Database Indexing Strategies

Indexing is often the difference between a responsive application and one that crawls. Let me share the strategies I've used to optimize database performance.

Why Indexes Matter

Without indexes, every query scans the entire table. With 1 million rows, that's expensive. With proper indexes, you can drop query time from seconds to milliseconds.

B-Tree Indexes

The most common index type.

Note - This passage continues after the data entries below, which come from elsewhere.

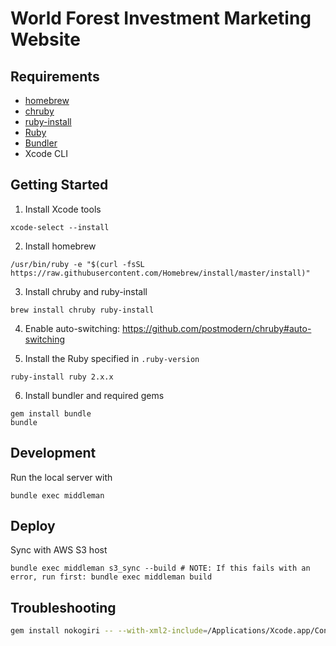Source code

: # World Forest Investment Marketing Website

## Requirements

* [homebrew](http://brew.sh/)
* [chruby](https://github.com/postmodern/chruby)
* [ruby-install](https://github.com/postmodern/ruby-install)
* [Ruby](https://www.ruby-lang.org/en/)
* [Bundler](http://bundler.io/)
* Xcode CLI

## Getting Started

1. Install Xcode tools

  ```
  xcode-select --install
  ```

2. Install homebrew

  ```
  /usr/bin/ruby -e "$(curl -fsSL https://raw.githubusercontent.com/Homebrew/install/master/install)"
  ```

3. Install chruby and ruby-install

  ```
  brew install chruby ruby-install
  ```

4. Enable auto-switching: https://github.com/postmodern/chruby#auto-switching

5. Install the Ruby specified in `.ruby-version`

  ```
  ruby-install ruby 2.x.x
  ```

6. Install bundler and required gems

  ```
  gem install bundle
  bundle
  ```

## Development

Run the local server with

  ```
  bundle exec middleman
  ```

## Deploy

Sync with AWS S3 host

  ```
  bundle exec middleman s3_sync --build # NOTE: If this fails with an error, run first: bundle exec middleman build
  ```


## Troubleshooting

```bash
gem install nokogiri -- --with-xml2-include=/Applications/Xcode.app/Contents/Developer/Platforms/MacOSX.platform/Developer/SDKs/MacOSX10.11.sdk/usr/include/libxml2 --use-system-libraries
```

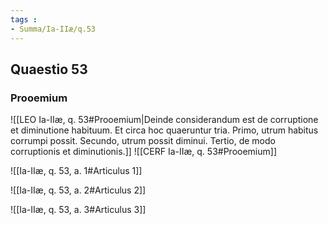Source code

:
 ```yaml
---
tags : 
- Summa/Ia-IIæ/q.53
---
```


## Quaestio 53

### Prooemium

![[LEO Ia-IIæ, q. 53#Prooemium|Deinde considerandum est de corruptione et diminutione habituum. Et circa hoc quaeruntur tria. Primo, utrum habitus corrumpi possit. Secundo, utrum possit diminui. Tertio, de modo corruptionis et diminutionis.]]
![[CERF Ia-IIæ, q. 53#Prooemium]]

![[Ia-IIæ, q. 53, a. 1#Articulus 1]]

![[Ia-IIæ, q. 53, a. 2#Articulus 2]]

![[Ia-IIæ, q. 53, a. 3#Articulus 3]]

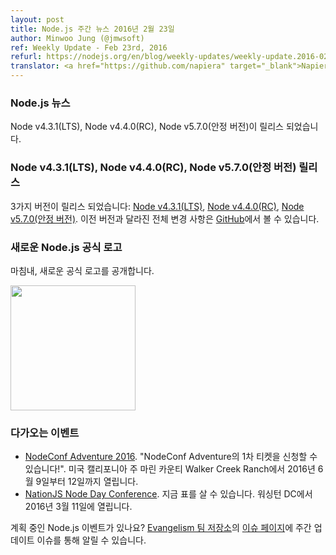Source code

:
 ```yaml
---
layout: post
title: Node.js 주간 뉴스 2016년 2월 23일
author: Minwoo Jung (@jmwsoft)
ref: Weekly Update - Feb 23rd, 2016
refurl: https://nodejs.org/en/blog/weekly-updates/weekly-update.2016-02-22/
translator: <a href="https://github.com/napiera" target="_blank">Napier</a>
---
```


<!--
### Node.js News
Node v4.3.1 (LTS), Node v4.4.0 (RC) and Node v5.7.0 (Stable) are released.
-->

### Node.js 뉴스
Node v4.3.1(LTS), Node v4.4.0(RC), Node v5.7.0(안정 버전)이 릴리스 되었습니다.

<!--
### Node v4.3.1 (LTS), Node v4.4.0 (RC) and Node v5.7.0 (Stable) Releases

We have three releases: [Node v4.3.1 (LTS)](https://nodejs.org/en/blog/release/v4.3.1/), [Node v4.4.0 (RC)](https://github.com/nodejs/node/pull/5301) and [Node v5.7.0 (Stable)](https://nodejs.org/en/blog/release/v5.7.0/). Complete changelog from previous releases can be found [on GitHub](https://github.com/nodejs/node/blob/master/CHANGELOG.md).
-->

### Node v4.3.1(LTS), Node v4.4.0(RC), Node v5.7.0(안정 버전) 릴리스
3가지 버전이 릴리스 되었습니다: [Node v4.3.1(LTS)](https://nodejs.org/en/blog/release/v4.3.1/), [Node v4.4.0(RC)](https://github.com/nodejs/node/pull/5301), [Node v5.7.0(안정 버전)](https://nodejs.org/en/blog/release/v5.7.0/). 이전 버전과 달라진 전체 변경 사항은 [GitHub](https://github.com/nodejs/node/blob/master/CHANGELOG.md)에서 볼 수 있습니다.

<!--
### New official Node.js logo
As a result of an iteration on the official logo, we are proud to introduce and unveil our new logo

<img src="https://cloud.githubusercontent.com/assets/43438/13207731/d7c62f3e-d94c-11e5-8ff8-f32c74b13cc3.png" width="200">
-->

### 새로운 Node.js 공식 로고
마침내, 새로운 공식 로고를 공개합니다.

<img src="https://cloud.githubusercontent.com/assets/43438/13207731/d7c62f3e-d94c-11e5-8ff8-f32c74b13cc3.png" width="200">

<!--
### Upcoming Events

* [NodeConf Adventure 2016](https://ti.to/nodeconf/adventure-2016), "First batch of NodeConf Adventure tickets are up!", June 9th–12th, 2016 - Walker Creek Ranch, Marin, CA, USA
* [NationJS Node Day Conference](http://nationjs.com/), TICKETS ARE AVAILABLE NOW, March 11, 2016 - Washington, DC

Have an event about Node.js coming up? You can put your events here through the [Evangelism team repo](https://github.com/nodejs/evangelism) and announce it in the [Issues page](https://github.com/nodejs/evangelism/issues/), specifically the Weekly Updates issue.
-->

### 다가오는 이벤트

* [NodeConf Adventure 2016](https://ti.to/nodeconf/adventure-2016). "NodeConf Adventure의 1차 티켓을 신청할 수 있습니다!". 미국 캘리포니아 주 마린 카운티 Walker Creek Ranch에서 2016년 6월 9일부터 12일까지 열립니다.
* [NationJS Node Day Conference](http://nationjs.com/). 지금 표를 살 수 있습니다. 워싱턴 DC에서 2016년 3월 11일에 열립니다.

계획 중인 Node.js 이벤트가 있나요? [Evangelism 팀 저장소](https://github.com/nodejs/evangelism)의 [이슈 페이지](https://github.com/nodejs/evangelism/issues)에 주간 업데이트 이슈를 통해 알릴 수 있습니다.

Perfect for range queries and sorting:

CREATE INDEX idx_users_email ON users(email);
CREATE INDEX idx_orders_user_date ON orders(user_id, created_at);

Good for:

Equality lookups: WHERE email = 'user@example.com'
Range queries: WHERE created_at > '2024-01-01'
Sorting: ORDER BY created_at

Bad for:

Full-text search
Complex pattern matching

Composite Indexes

Create indexes on multiple columns when you have multi-column WHERE clauses:

-- Good for: WHERE user_id = ? AND status = ?
CREATE INDEX idx_orders_user_status ON orders(user_id, status);

-- Not good for: WHERE status = ? AND user_id = ?
-- (Different column order matters!)

Column order matters: Put the most selective column first.

Covering Indexes

Include extra columns in the index so the database never needs to look at the table:

-- Without covering index: 
-- 1. Find user_id in index
-- 2. Fetch row from table to get email, name

-- With covering index:
CREATE INDEX idx_users_active_email 
  ON users(is_active, email) 
  INCLUDE (name, phone);

-- Now all data is in the index
SELECT email, name, phone FROM users WHERE is_active = true;

When NOT to Index

Common mistakes:

Over-indexing: More indexes = slower writes
Unused indexes: Monitor and remove them
Redundant indexes: (a, b) makes (a) unnecessary
Indexing low-cardinality columns: CREATE INDEX idx_gender usually useless

Monitoring and Analysis

-- Find slow queries (MySQL)
SELECT * FROM mysql.slow_log;

-- Analyze query plans
EXPLAIN SELECT * FROM orders WHERE user_id = 100 AND created_at > '2024-01-01';

-- Find unused indexes
SELECT object_schema, object_name, COUNT(*)
FROM performance_schema.table_io_waits_summary_by_index_usage
WHERE index_name IS NOT NULL
GROUP BY object_schema, object_name
HAVING COUNT(*) = 0;

Practical Example

Product search was slow:

-- Before
SELECT * FROM products 
WHERE category_id = ? AND price > ? AND rating > ?
ORDER BY created_at DESC;

-- EXPLAIN shows: full table scan

-- After
CREATE INDEX idx_products_search 
  ON products(category_id, price, rating, created_at DESC);

-- EXPLAIN now shows: index range scan
-- Query time: 5s → 50ms

Conclusion

Good indexing isn't rocket science, but it requires understanding your access patterns. Profile your queries, measure before and after, and don't over-index.

Always remember: The fastest query is the one that doesn't run.